Genevive Meredith, Donald Rakow, Erin Eldermire, Cecelia Madsen, Steven Shelley, and Naomi Sachs. 2020. “Minimum Time Dose in Nature to Positively Impact the Mental Health of College-Aged Students, and How to Measure It: A Scoping Review.” Frontiers in Psychology, https://doi.org/10.3389/fpsyg.2019.02942
Jung, Mood, and Nelson identified one of the reasons that users’ actual in-place experiences may not align with what other people anticipate they will be.
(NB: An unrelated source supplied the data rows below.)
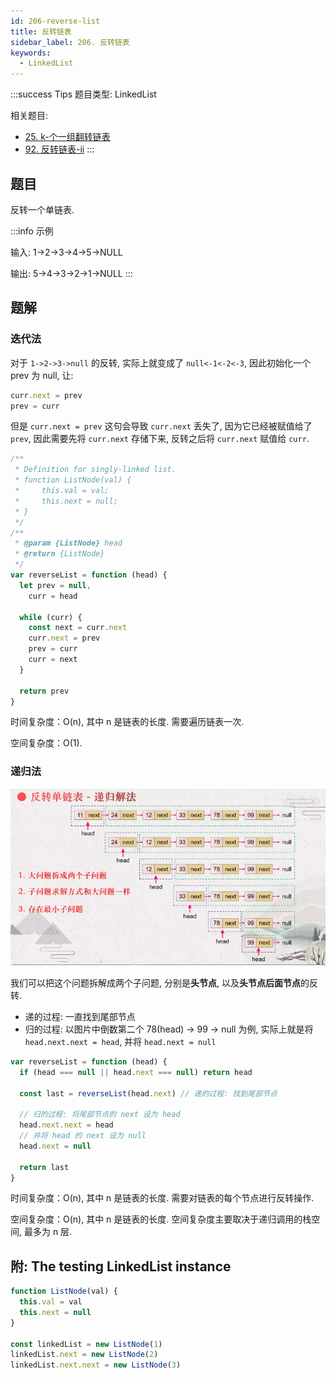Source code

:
 ```yaml
---
id: 206-reverse-list
title: 反转链表
sidebar_label: 206. 反转链表
keywords:
  - LinkedList
---
```


:::success Tips
题目类型: LinkedList

相关题目:

- [25. k-个一组翻转链表](/leetcode/hard/25-reverse-k-group)
- [92. 反转链表-ii](/leetcode/medium/92-reverse-between)
:::

## 题目

反转一个单链表.

:::info 示例

输入: 1->2->3->4->5->NULL

输出: 5->4->3->2->1->NULL
:::

## 题解

### 迭代法

对于 `1->2->3->null` 的反转, 实际上就变成了 `null<-1<-2<-3`, 因此初始化一个 prev 为 null, 让:

```ts
curr.next = prev
prev = curr
```

但是 `curr.next = prev` 这句会导致 `curr.next` 丢失了, 因为它已经被赋值给了 `prev`, 因此需要先将 `curr.next` 存储下来, 反转之后将 `curr.next` 赋值给 `curr`.

```ts
/**
 * Definition for singly-linked list.
 * function ListNode(val) {
 *     this.val = val;
 *     this.next = null;
 * }
 */
/**
 * @param {ListNode} head
 * @return {ListNode}
 */
var reverseList = function (head) {
  let prev = null,
    curr = head

  while (curr) {
    const next = curr.next
    curr.next = prev
    prev = curr
    curr = next
  }

  return prev
}
```

时间复杂度：O(n), 其中 n 是链表的长度. 需要遍历链表一次.

空间复杂度：O(1).

### 递归法

![206-reverse-list](../../static/img/206-reverse-list.png)

我们可以把这个问题拆解成两个子问题, 分别是**头节点**, 以及**头节点后面节点**的反转.

- 递的过程: 一直找到尾部节点
- 归的过程: 以图片中倒数第二个 78(head) -> 99 -> null 为例, 实际上就是将 `head.next.next = head`, 并将 `head.next = null`

```ts
var reverseList = function (head) {
  if (head === null || head.next === null) return head

  const last = reverseList(head.next) // 递的过程: 找到尾部节点

  // 归的过程: 将尾部节点的 next 设为 head
  head.next.next = head
  // 并将 head 的 next 设为 null
  head.next = null

  return last
}
```

时间复杂度：O(n), 其中 n 是链表的长度. 需要对链表的每个节点进行反转操作.

空间复杂度：O(n), 其中 n 是链表的长度. 空间复杂度主要取决于递归调用的栈空间, 最多为 n 层.

## 附: The testing LinkedList instance

```ts
function ListNode(val) {
  this.val = val
  this.next = null
}

const linkedList = new ListNode(1)
linkedList.next = new ListNode(2)
linkedList.next.next = new ListNode(3)
```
The Jung-lead team determined that “when making predictions about others, people rely on their intuitive core representation of the experience (e.g., is the experience generally positive?) in lieu of a more complex representation that might also include countervailing aspects (e.g., is any of the experience negative?). . . . the overestimation bias is pervasive for a wide range of positive . . . and negative experiences. . . . relative to themselves, people believe that an identically paying other will get more enjoyment from the same experience, but paradoxically, that an identically enjoying other will pay more for the same experience.” We feel that others’ experiences will be more purely positive or negative than ours are in the same situations. So, in short, we estimate that, compared to ourselves, other people will pay or wait more for an experience seen as desirable, as well as will enjoy it more when it is in-process. With undesirable experiences, we estimate other people will be willing to pay more to avoid them and that others will find them worse than we would.